Hyper-parameter scans#

Here we consider how different optimization algorithms behave (for this system) and how their hyper parameters influence the resulting cluster expansion. We use the cutoffs [8.0, 6.5, 6.0] and consider the following optimization algorithms

  • ARDR (Automatic Relevance Determination Regression)
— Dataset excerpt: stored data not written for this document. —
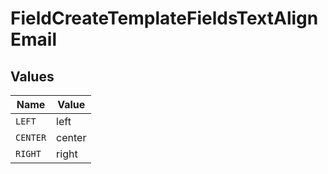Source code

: # FieldCreateTemplateFieldsTextAlignEmail


## Values

| Name     | Value    |
| -------- | -------- |
| `LEFT`   | left     |
| `CENTER` | center   |
| `RIGHT`  | right    |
  • RFE (Recursive Feature Elimination)

  • LASSO (Least Absolute Shrinkage and Selection Operator)

  • Adaptive-LASSO

From the analyis above one can conclude that around 20 to 30 non-zero ECIs are a good choice with cutoffs [8.0, 6.5, 6.0]. We also note here that LASSO performs quite poorly compared to the other methods, whereas the other three methods all yield similar results.

[1]:
import numpy as np
import pandas as pd
import matplotlib.pyplot as plt
from ase.db import connect
from icet import ClusterSpace, StructureContainer
from trainstation import CrossValidationEstimator

Preparations#

We set up the cluster space and prepare the reference data.

[2]:
# access database with reference data
db = connect('../../tutorial/reference_data.db')

# set up cluster space
primitive_structure = db.get(id=1).toatoms()
cs = ClusterSpace(
    structure=primitive_structure,
    cutoffs=[8.0, 6.5, 6.0],
    chemical_symbols=['Ag', 'Pd']
)

# compile fit data
sc = StructureContainer(cluster_space=cs)
for row in db.select():
    sc.add_structure(
        structure=row.toatoms(),
        user_tag=row.tag,
        properties={'mixing_energy': row.mixing_energy},
    )
A, y = sc.get_fit_data(key='mixing_energy')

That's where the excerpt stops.